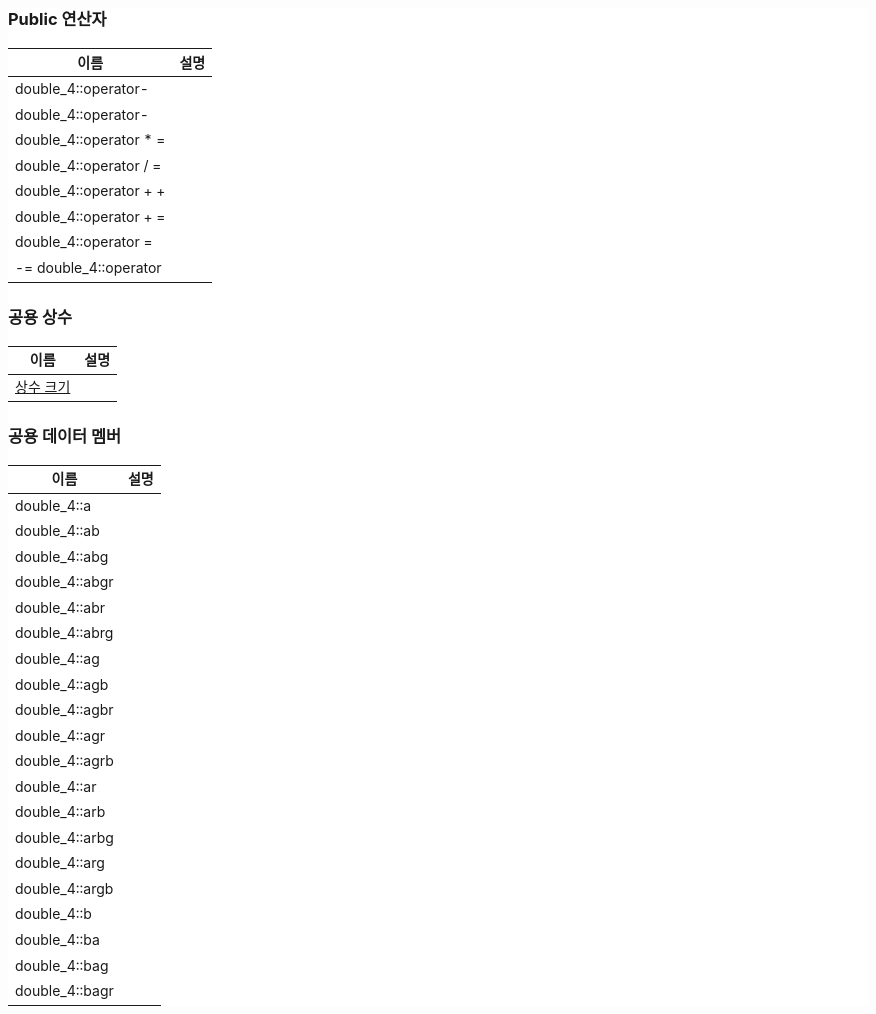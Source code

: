 ### <a name="public-operators"></a>Public 연산자  
  
|이름|설명|  
|----------|-----------------|  
|double_4::operator-||  
|double_4::operator-||  
|double_4::operator * =||  
|double_4::operator / =||  
|double_4::operator + +||  
|double_4::operator + =||  
|double_4::operator =||  
|-= double_4::operator||  
  
### <a name="public-constants"></a>공용 상수  
  
|이름|설명|  
|----------|-----------------|  
|[상수 크기](#double_4__size)||  
  
### <a name="public-data-members"></a>공용 데이터 멤버  
  
|이름|설명|  
|----------|-----------------|  
|double_4::a||  
|double_4::ab||  
|double_4::abg||  
|double_4::abgr||  
|double_4::abr||  
|double_4::abrg||  
|double_4::ag||  
|double_4::agb||  
|double_4::agbr||  
|double_4::agr||  
|double_4::agrb||  
|double_4::ar||  
|double_4::arb||  
|double_4::arbg||  
|double_4::arg||  
|double_4::argb||  
|double_4::b||  
|double_4::ba||  
|double_4::bag||  
|double_4::bagr||  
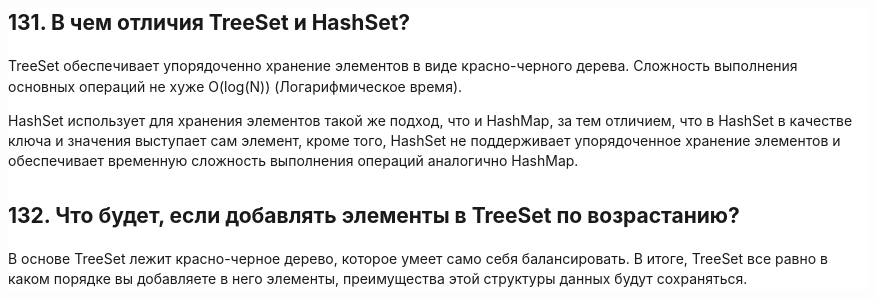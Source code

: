 ## 131. В чем отличия TreeSet и HashSet?
 
TreeSet обеспечивает упорядоченно хранение элементов в виде красно-черного дерева. Сложность выполнения основных операций не хуже O(log(N)) (Логарифмическое время).

HashSet использует для хранения элементов такой же подход, что и HashMap, за тем отличием, что в HashSet в качестве ключа и значения выступает сам элемент, кроме того, HashSet не поддерживает упорядоченное хранение элементов и обеспечивает временную сложность выполнения операций аналогично HashMap.
 
## 132. Что будет, если добавлять элементы в TreeSet по возрастанию?
 
В основе TreeSet лежит красно-черное дерево, которое умеет само себя балансировать. В итоге, TreeSet все равно в каком порядке вы добавляете в него элементы, преимущества этой структуры данных будут сохраняться.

# [Exercise aim]
Write the number of lines above that contain the string "обеспечивает", and nothing besides.

# [Answer for the task]
2